Federal tax rules on the establishment of health insurance exchanges to make coverage available for Oklahoma residents deprive the state of an “important sovereign choice” by “requiring it to provide federally approved health insurance to all full-time employees — or risk onerous penalties,” according to the filing.

Pruitt, a Republican, sued in January 2011, about 10 months after the president signed into law the Patient Protection and Affordable Care Act that made the acquisition of basic health insurance mandatory for almost all Americans. That part of the law takes effect in 2014.

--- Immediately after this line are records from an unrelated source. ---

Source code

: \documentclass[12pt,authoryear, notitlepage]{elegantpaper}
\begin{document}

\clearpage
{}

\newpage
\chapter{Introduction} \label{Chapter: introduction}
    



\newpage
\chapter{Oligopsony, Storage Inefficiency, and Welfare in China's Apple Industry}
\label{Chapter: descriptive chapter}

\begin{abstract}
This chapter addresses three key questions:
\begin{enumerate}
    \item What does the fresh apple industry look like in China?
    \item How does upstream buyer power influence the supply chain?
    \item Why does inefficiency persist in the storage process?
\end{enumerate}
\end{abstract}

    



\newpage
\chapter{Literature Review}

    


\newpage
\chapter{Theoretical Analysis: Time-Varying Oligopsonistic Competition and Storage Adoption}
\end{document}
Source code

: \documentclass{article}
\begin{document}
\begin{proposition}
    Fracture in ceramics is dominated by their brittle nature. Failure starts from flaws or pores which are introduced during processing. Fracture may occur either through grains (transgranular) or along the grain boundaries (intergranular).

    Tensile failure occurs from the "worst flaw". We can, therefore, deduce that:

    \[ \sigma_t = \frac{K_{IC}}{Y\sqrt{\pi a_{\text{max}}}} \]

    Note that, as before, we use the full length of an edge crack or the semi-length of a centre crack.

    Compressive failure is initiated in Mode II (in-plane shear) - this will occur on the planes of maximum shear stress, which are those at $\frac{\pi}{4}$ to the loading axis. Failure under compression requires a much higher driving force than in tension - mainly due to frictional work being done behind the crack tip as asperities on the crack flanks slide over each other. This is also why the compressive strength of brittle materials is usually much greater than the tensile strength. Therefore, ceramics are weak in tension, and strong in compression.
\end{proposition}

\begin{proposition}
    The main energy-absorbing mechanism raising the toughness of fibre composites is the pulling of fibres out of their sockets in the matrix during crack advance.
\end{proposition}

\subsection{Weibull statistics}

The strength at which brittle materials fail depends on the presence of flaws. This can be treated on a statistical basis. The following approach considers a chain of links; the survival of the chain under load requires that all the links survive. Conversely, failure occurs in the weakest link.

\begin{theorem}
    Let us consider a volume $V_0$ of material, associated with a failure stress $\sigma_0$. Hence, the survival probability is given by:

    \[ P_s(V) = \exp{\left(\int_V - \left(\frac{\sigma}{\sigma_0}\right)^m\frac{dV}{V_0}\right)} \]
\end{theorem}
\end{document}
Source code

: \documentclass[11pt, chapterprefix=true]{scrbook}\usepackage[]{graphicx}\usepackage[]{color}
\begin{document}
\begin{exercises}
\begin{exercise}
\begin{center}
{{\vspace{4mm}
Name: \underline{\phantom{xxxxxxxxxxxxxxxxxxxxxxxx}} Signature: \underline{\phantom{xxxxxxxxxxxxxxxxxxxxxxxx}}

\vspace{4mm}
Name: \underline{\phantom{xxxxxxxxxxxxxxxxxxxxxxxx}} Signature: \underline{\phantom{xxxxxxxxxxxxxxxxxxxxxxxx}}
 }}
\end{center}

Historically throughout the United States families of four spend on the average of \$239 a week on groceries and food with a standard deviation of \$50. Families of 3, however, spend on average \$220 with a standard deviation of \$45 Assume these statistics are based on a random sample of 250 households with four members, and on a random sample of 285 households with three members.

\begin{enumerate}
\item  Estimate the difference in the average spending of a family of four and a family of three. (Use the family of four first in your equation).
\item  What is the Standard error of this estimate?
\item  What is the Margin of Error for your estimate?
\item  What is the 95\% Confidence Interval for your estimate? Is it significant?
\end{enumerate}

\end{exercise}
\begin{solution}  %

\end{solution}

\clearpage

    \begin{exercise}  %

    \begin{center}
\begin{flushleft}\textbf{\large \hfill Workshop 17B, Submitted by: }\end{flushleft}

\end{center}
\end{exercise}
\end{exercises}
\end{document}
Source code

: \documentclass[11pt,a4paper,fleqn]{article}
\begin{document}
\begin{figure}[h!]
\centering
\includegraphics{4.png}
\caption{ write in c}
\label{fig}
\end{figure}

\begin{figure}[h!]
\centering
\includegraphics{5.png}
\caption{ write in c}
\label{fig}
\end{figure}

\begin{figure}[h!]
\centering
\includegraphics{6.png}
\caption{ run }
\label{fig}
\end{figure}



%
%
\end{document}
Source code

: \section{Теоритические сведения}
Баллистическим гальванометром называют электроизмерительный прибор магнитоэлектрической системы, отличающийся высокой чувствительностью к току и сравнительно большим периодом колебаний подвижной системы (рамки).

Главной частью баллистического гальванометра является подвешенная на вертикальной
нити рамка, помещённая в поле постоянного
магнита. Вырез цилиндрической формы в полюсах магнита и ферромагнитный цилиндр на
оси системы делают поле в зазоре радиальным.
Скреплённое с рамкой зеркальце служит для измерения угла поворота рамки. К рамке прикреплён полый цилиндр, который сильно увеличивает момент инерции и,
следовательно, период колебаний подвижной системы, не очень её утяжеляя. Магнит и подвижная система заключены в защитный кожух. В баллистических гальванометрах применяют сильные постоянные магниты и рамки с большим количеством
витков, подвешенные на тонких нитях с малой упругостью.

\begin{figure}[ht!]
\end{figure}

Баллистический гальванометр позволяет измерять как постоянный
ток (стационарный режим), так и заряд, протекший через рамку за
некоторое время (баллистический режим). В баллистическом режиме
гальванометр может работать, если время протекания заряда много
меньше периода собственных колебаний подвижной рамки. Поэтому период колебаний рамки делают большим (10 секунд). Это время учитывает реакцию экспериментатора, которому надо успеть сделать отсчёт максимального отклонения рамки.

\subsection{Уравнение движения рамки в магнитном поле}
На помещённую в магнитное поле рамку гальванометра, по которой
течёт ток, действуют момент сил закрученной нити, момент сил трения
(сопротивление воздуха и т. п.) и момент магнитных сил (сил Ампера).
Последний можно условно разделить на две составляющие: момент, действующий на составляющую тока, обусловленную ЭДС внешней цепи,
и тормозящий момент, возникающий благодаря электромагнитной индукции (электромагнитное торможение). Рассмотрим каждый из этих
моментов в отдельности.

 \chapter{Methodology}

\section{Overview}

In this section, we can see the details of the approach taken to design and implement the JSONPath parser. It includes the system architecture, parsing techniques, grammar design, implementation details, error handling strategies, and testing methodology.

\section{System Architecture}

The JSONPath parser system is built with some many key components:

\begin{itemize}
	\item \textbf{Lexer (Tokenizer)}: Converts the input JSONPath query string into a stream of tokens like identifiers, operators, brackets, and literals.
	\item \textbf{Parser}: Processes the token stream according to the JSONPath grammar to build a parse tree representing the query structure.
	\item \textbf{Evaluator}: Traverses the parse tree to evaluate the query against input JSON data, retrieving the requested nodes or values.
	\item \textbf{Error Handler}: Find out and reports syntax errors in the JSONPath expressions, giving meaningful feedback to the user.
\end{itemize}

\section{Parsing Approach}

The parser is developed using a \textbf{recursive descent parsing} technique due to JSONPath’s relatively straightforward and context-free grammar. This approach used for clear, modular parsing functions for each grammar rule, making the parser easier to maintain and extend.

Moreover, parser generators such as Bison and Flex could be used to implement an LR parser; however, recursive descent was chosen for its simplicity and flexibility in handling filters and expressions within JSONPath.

The U.S. Supreme Court in June upheld most of the federal health care law, including the purchase mandate, which it deemed a valid exercise of Congress’s power to levy taxes.

Last month, the U.S. argued the state lacks standing to sue the federal government to deprive its residents of the benefits of the federal law. The Obama administration contended in its filing that, without a health-insurance exchange, about 380,000 Oklahoma residents would forgo tax credits worth an average of $5,000 a person and some large employers that don’t offer qualifying coverage would face tax penalties.

A Justice Department representative didn’t immediately return a call after regular business hours seeking comment on the filing.

The case is State of Oklahoma v. Sebelius, 11-cv-00030, U.S. District Court, Eastern District of Oklahoma (Muskogee).